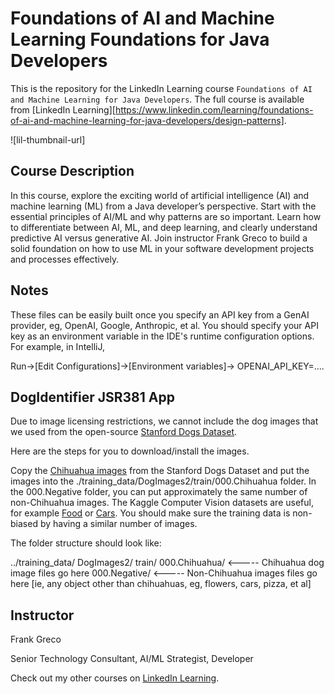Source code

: # Foundations of AI and Machine Learning Foundations for Java Developers
This is the repository for the LinkedIn Learning course `Foundations of AI and Machine Learning for Java Developers`. The full course is available from [LinkedIn Learning][https://www.linkedin.com/learning/foundations-of-ai-and-machine-learning-for-java-developers/design-patterns].

![lil-thumbnail-url]

## Course Description

In this course, explore the exciting world of artificial intelligence (AI) and machine learning (ML) from a Java developer’s perspective. Start with the essential principles of AI/ML and why patterns are so important. Learn how to differentiate between AI, ML, and deep learning, and clearly understand predictive AI versus generative AI. Join instructor Frank Greco to build a solid foundation on how to use ML in your software development projects and processes effectively.

## Notes

These files can be easily built once you specify an API key from a GenAI provider, eg, OpenAI, Google, Anthropic, et al.  You should specify your API key as an environment variable in the IDE's runtime configuration options.
For example, in IntelliJ,

Run->[Edit Configurations]->[Environment variables]->   OPENAI_API_KEY=....

## DogIdentifier JSR381 App

Due to image licensing restrictions, we cannot include the dog images that we used from the open-source [Stanford Dogs Dataset](http://vision.stanford.edu/aditya86/ImageNetDogs/).

Here are the steps for you to download/install the images.

Copy the [Chihuahua images](http://vision.stanford.edu/aditya86/ImageNetDogs/n02085620.html) from the Stanford Dogs Dataset
and put the images into the ./training_data/DogImages2/train/000.Chihuahua folder.  In the 000.Negative folder, you can put approximately the same number of non-Chihuahua images.  The Kaggle Computer Vision datasets are useful, for example [Food](https://www.kaggle.com/datasets?search=food&tags=13207-Computer+Vision) or [Cars](https://www.kaggle.com/datasets?search=cars&tags=13207-Computer+Vision).  You should make sure the training data is non-biased by having a similar number of images.

The folder structure should look like:

../training_data/
  DogImages2/
    train/
      000.Chihuahua/   <----- Chihuahua dog image files go here
      000.Negative/    <----- Non-Chihuahua images files go here [ie, any object other than chihuahuas, eg, flowers, cars, pizza, et al]



## Instructor

Frank Greco

Senior Technology Consultant, AI/ML Strategist, Developer

Check out my other courses on [LinkedIn Learning](https://www.linkedin.com/learning/instructors/frank-greco?u=104).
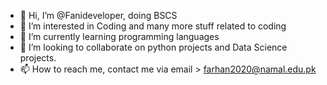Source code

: - 👋 Hi, I’m @Fanideveloper, doing BSCS
- 👀 I’m interested in Coding and many more stuff related to coding
- 🌱 I’m currently learning programming languages
- 💞️ I’m looking to collaborate on python projects and Data Science projects.
- 📫 How to reach me, contact me via email > farhan2020@namal.edu.pk

<!---
Fanideveloper/Fanideveloper is a ✨ special ✨ repository because its `README.md` (this file) appears on your GitHub profile.
You can click the Preview link to take a look at your changes.
--->
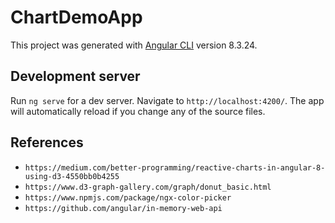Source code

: # ChartDemoApp

This project was generated with [Angular CLI](https://github.com/angular/angular-cli) version 8.3.24.

## Development server

Run `ng serve` for a dev server. Navigate to `http://localhost:4200/`. The app will automatically reload if you change any of the source files.

## References

* `https://medium.com/better-programming/reactive-charts-in-angular-8-using-d3-4550bb0b4255`
* `https://www.d3-graph-gallery.com/graph/donut_basic.html`
* `https://www.npmjs.com/package/ngx-color-picker`
* `https://github.com/angular/in-memory-web-api`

■ ■ ■ ■ ■ ■ ■

» Instructions to follow:
Images must not appear; print each record precisely as it reads.

» Solution to the problem:
Source code

: # Foundations of AI and Machine Learning Foundations for Java Developers
This is the repository for the LinkedIn Learning course `Foundations of AI and Machine Learning for Java Developers`. The full course is available from [LinkedIn Learning][https://www.linkedin.com/learning/foundations-of-ai-and-machine-learning-for-java-developers/design-patterns].

![lil-thumbnail-url]

## Course Description

In this course, explore the exciting world of artificial intelligence (AI) and machine learning (ML) from a Java developer’s perspective. Start with the essential principles of AI/ML and why patterns are so important. Learn how to differentiate between AI, ML, and deep learning, and clearly understand predictive AI versus generative AI. Join instructor Frank Greco to build a solid foundation on how to use ML in your software development projects and processes effectively.

## Notes

These files can be easily built once you specify an API key from a GenAI provider, eg, OpenAI, Google, Anthropic, et al.  You should specify your API key as an environment variable in the IDE's runtime configuration options.
For example, in IntelliJ,

Run->[Edit Configurations]->[Environment variables]->   OPENAI_API_KEY=....

## DogIdentifier JSR381 App

Due to image licensing restrictions, we cannot include the dog images that we used from the open-source [Stanford Dogs Dataset](http://vision.stanford.edu/aditya86/ImageNetDogs/).

Here are the steps for you to download/install the images.

Copy the [Chihuahua images](http://vision.stanford.edu/aditya86/ImageNetDogs/n02085620.html) from the Stanford Dogs Dataset
and put the images into the ./training_data/DogImages2/train/000.Chihuahua folder.  In the 000.Negative folder, you can put approximately the same number of non-Chihuahua images.  The Kaggle Computer Vision datasets are useful, for example [Food](https://www.kaggle.com/datasets?search=food&tags=13207-Computer+Vision) or [Cars](https://www.kaggle.com/datasets?search=cars&tags=13207-Computer+Vision).  You should make sure the training data is non-biased by having a similar number of images.

The folder structure should look like:

../training_data/
  DogImages2/
    train/
      000.Chihuahua/   <----- Chihuahua dog image files go here
      000.Negative/    <----- Non-Chihuahua images files go here [ie, any object other than chihuahuas, eg, flowers, cars, pizza, et al]



## Instructor

Frank Greco

Senior Technology Consultant, AI/ML Strategist, Developer

Check out my other courses on [LinkedIn Learning](https://www.linkedin.com/learning/instructors/frank-greco?u=104).
Source code

: - 👋 Hi, I’m @Fanideveloper, doing BSCS
- 👀 I’m interested in Coding and many more stuff related to coding
- 🌱 I’m currently learning programming languages
- 💞️ I’m looking to collaborate on python projects and Data Science projects.
- 📫 How to reach me, contact me via email > farhan2020@namal.edu.pk

<!---
Fanideveloper/Fanideveloper is a ✨ special ✨ repository because its `README.md` (this file) appears on your GitHub profile.
You can click the Preview link to take a look at your changes.
--->
Source code

: # ChartDemoApp

This project was generated with [Angular CLI](https://github.com/angular/angular-cli) version 8.3.24.

## Development server

Run `ng serve` for a dev server. Navigate to `http://localhost:4200/`. The app will automatically reload if you change any of the source files.

## References

* `https://medium.com/better-programming/reactive-charts-in-angular-8-using-d3-4550bb0b4255`
* `https://www.d3-graph-gallery.com/graph/donut_basic.html`
* `https://www.npmjs.com/package/ngx-color-picker`
* `https://github.com/angular/in-memory-web-api`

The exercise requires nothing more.